Melihat Lily yang marah, Ella tersenyum dan menariknya masuk.

"Itu lima puluh juta dolar. Kenapa nggak diambil? Siapa yang nggak mau dapat uang?"

Desain Bu Bebas-Khawatir memang mahal, tapi satu gaun pengantin seharga lima puluh juta dolar itu keterlaluan.

"Tapi..." Lily ingin mengatakan lebih, merasa kasihan pada Ella.

Senyum Ella memudar. "Nggak apa-apa. Kita juga mau cerai. Anggap saja ini kompensasi cerai dari Arthur. Lagipula, bukankah kamu sudah mengajarinya pelajaran untukku hari ini?"

Dia meraih dan mencubit pipi Lily, puas ketika melihat senyumnya.
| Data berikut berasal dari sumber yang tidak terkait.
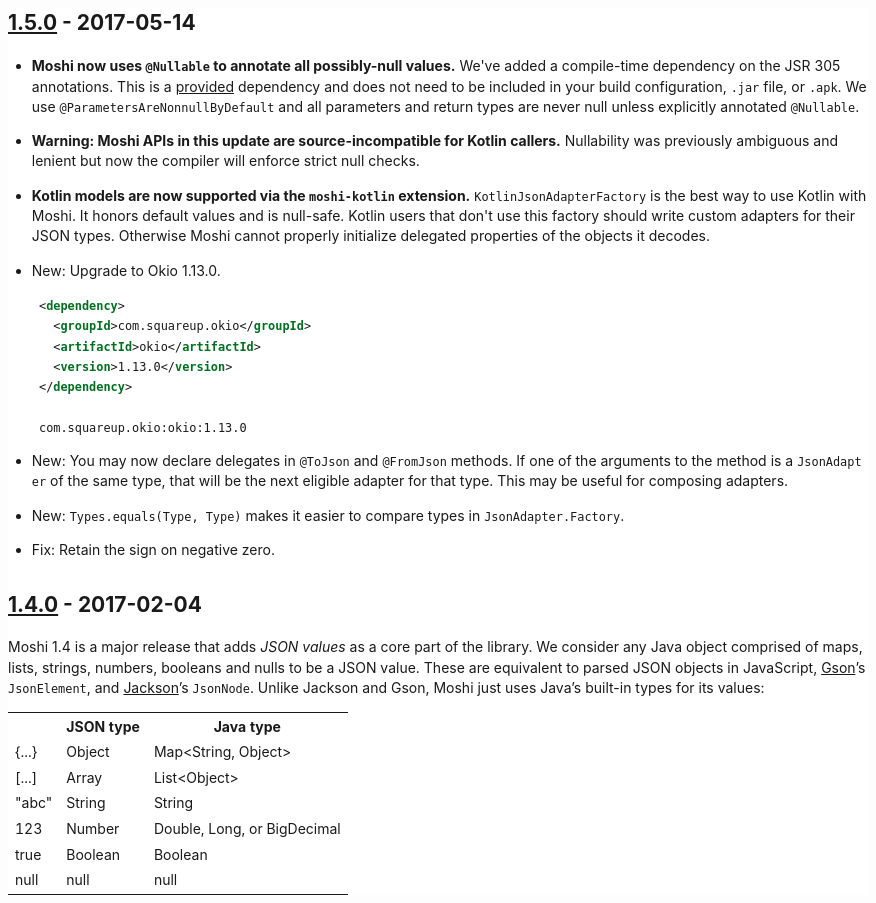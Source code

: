 ## [1.5.0] - 2017-05-14

 *  **Moshi now uses `@Nullable` to annotate all possibly-null values.** We've added a compile-time
    dependency on the JSR 305 annotations. This is a [provided][maven_provided] dependency and does
    not need to be included in your build configuration, `.jar` file, or `.apk`. We use
    `@ParametersAreNonnullByDefault` and all parameters and return types are never null unless
    explicitly annotated `@Nullable`.

 *  **Warning: Moshi APIs in this update are source-incompatible for Kotlin callers.** Nullability
    was previously ambiguous and lenient but now the compiler will enforce strict null checks.

 *  **Kotlin models are now supported via the `moshi-kotlin` extension.** `KotlinJsonAdapterFactory`
    is the best way to use Kotlin with Moshi. It honors default values and is null-safe. Kotlin
    users that don't use this factory should write custom adapters for their JSON types. Otherwise
    Moshi cannot properly initialize delegated properties of the objects it decodes.

 *  New: Upgrade to Okio 1.13.0.

    ```xml
     <dependency>
       <groupId>com.squareup.okio</groupId>
       <artifactId>okio</artifactId>
       <version>1.13.0</version>
     </dependency>

     com.squareup.okio:okio:1.13.0
    ```

 *  New: You may now declare delegates in `@ToJson` and `@FromJson` methods. If one of the arguments
    to the method is a `JsonAdapter` of the same type, that will be the next eligible adapter for
    that type. This may be useful for composing adapters.
 *  New: `Types.equals(Type, Type)` makes it easier to compare types in `JsonAdapter.Factory`.
 *  Fix: Retain the sign on negative zero.


## [1.4.0] - 2017-02-04

Moshi 1.4 is a major release that adds _JSON values_ as a core part of the library. We consider any
Java object comprised of maps, lists, strings, numbers, booleans and nulls to be a JSON value. These
are equivalent to parsed JSON objects in JavaScript, [Gson][gson]’s `JsonElement`, and
[Jackson][jackson]’s `JsonNode`. Unlike Jackson and Gson, Moshi just uses Java’s built-in types for
its values:

<table>
<tr><th></th><th>JSON type</th><th>Java type</th></tr>
<tr><td>{...}</td><td>Object</td><td>Map&lt;String, Object&gt;</th></tr>
<tr><td>[...]</td><td>Array</td><td>List&lt;Object&gt;</th></tr>
<tr><td>"abc"</td><td>String</td><td>String</th></tr>
<tr><td>123</td><td>Number</td><td>Double, Long, or BigDecimal</th></tr>
<tr><td>true</td><td>Boolean</td><td>Boolean</th></tr>
<tr><td>null</td><td>null</td><td>null</th></tr>
</table>


 [Unreleased]: https://github.com/square/moshi/compare/1.15.0...HEAD
 [1.15.0]: https://github.com/square/moshi/releases/tag/1.15.0
 [1.14.0]: https://github.com/square/moshi/releases/tag/1.14.0
 [1.13.0]: https://github.com/square/moshi/releases/tag/1.13.0
 [1.12.0]: https://github.com/square/moshi/releases/tag/1.12.0
 [1.11.0]: https://github.com/square/moshi/releases/tag/1.11.0
 [1.10.0]: https://github.com/square/moshi/releases/tag/1.10.0
 [1.9.3]: https://github.com/square/moshi/releases/tag/1.9.3
 [1.9.2]: https://github.com/square/moshi/releases/tag/1.9.2
 [1.9.1]: https://github.com/square/moshi/releases/tag/1.9.1
 [1.9.0]: https://github.com/square/moshi/releases/tag/1.9.0
 [1.8.0]: https://github.com/square/moshi/releases/tag/1.8.0
 [1.7.0]: https://github.com/square/moshi/releases/tag/1.7.0
 [1.6.0]: https://github.com/square/moshi/releases/tag/1.6.0
 [1.5.0]: https://github.com/square/moshi/releases/tag/1.5.0
 [1.4.0]: https://github.com/square/moshi/releases/tag/1.4.0
 [1.3.1]: https://github.com/square/moshi/releases/tag/1.3.1
 [1.3.0]: https://github.com/square/moshi/releases/tag/1.3.0
 [1.2.0]: https://github.com/square/moshi/releases/tag/1.2.0
 [1.1.0]: https://github.com/square/moshi/releases/tag/1.1.0
 [1.0.0]: https://github.com/square/moshi/releases/tag/1.0.0
 [0.9.0]: https://github.com/square/moshi/releases/tag/0.9.0
 [dates_example]: https://github.com/square/moshi/blob/master/examples/src/main/java/com/squareup/moshi/recipes/ReadAndWriteRfc3339Dates.java
 [gson]: https://github.com/google/gson
 [jackson]: http://wiki.fasterxml.com/JacksonHome
 [kotlin_1_4_10]: https://github.com/JetBrains/kotlin/releases/tag/v1.4.10
 [kotlin_1_4_31]: https://github.com/JetBrains/kotlin/releases/tag/v1.4.31
 [kotlin_1_6_0]: https://github.com/JetBrains/kotlin/releases/tag/v1.6.0
 [kotlin_1_7_0]: https://github.com/JetBrains/kotlin/releases/tag/v1.7.0
 [kotlinpoet_1_12_0]: https://github.com/square/kotlinpoet/releases/tag/1.12.0
 [kotlinx_metadata_0_5_0]: https://github.com/JetBrains/kotlin/blob/master/libraries/kotlinx-metadata/jvm/ChangeLog.md#050
 [ksp]: https://github.com/google/ksp
 [ksp_1_7_0_1_0_6]: https://github.com/google/ksp/releases/tag/1.7.10-1.0.6
 [maven_provided]: https://maven.apache.org/guides/introduction/introduction-to-dependency-mechanism.html
 [moshi_kotlin_docs]: https://github.com/square/moshi/blob/master/README.md#kotlin
 [mrjar]: https://openjdk.java.net/jeps/238
 [okio_1_7_5]: https://square.github.io/okio/changelog/#version-1175
 [okio_2_10_0]: https://square.github.io/okio/changelog/#version-2100
 [rfc_7159]: https://tools.ietf.org/html/rfc7159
"Apa kamu berencana menyembunyikan identitasmu?" Lily penasaran, tidak mengerti kenapa dia tidak memberitahu Arthur siapa dia sebenarnya.

"Kita mau cerai. Apa bedanya kalau Arthur tahu atau tidak? Aku cuma mau menjalankan Studio Bebas-Khawatir denganmu."

Dia hampir lupa kenapa dia menyembunyikannya sejak awal. Sepertinya dia tidak pernah menyembunyikan apa pun dari Arthur.

Arthur tidak pernah benar-benar peduli padanya, jadi dia secara alami tidak akan memperhatikan hal-hal ini.

Banyak kali, jika Arthur mengambil satu langkah lagi, dia akan mengenalinya.

Tapi setiap kali, Arthur selalu berhenti.

Sekarang, tidak masalah apakah dia tahu atau tidak.

"Dalam beberapa hari, minta Emily jadwalkan fitting untuk Ava. Aku nggak akan muncul saat itu."

Lily setuju, "Tenang aja, Emily bisa menangani ini."

"Ada pesta malam ini. Aku dapat dua undangan. Ayo kita bersenang-senang. Mungkin kita bisa dapat beberapa pesanan."

Lily mengeluarkan undangan dari tasnya dan menyerahkan satu kepada Ella.

Saat malam tiba, Ella dan Lily tiba di pesta.

Malam ini, Ella mengenakan gaun hitam ketat, menonjolkan pinggang rampingnya.

Lily mengenakan gaun pendek off-shoulder, kakinya yang ramping menarik perhatian.

Ketika mereka muncul, mereka menarik perhatian sebagian besar orang.

Lily melihat sekeliling. "Ella, itu Arthur, kan?"

Mengikuti pandangan Lily, ternyata benar itu Arthur.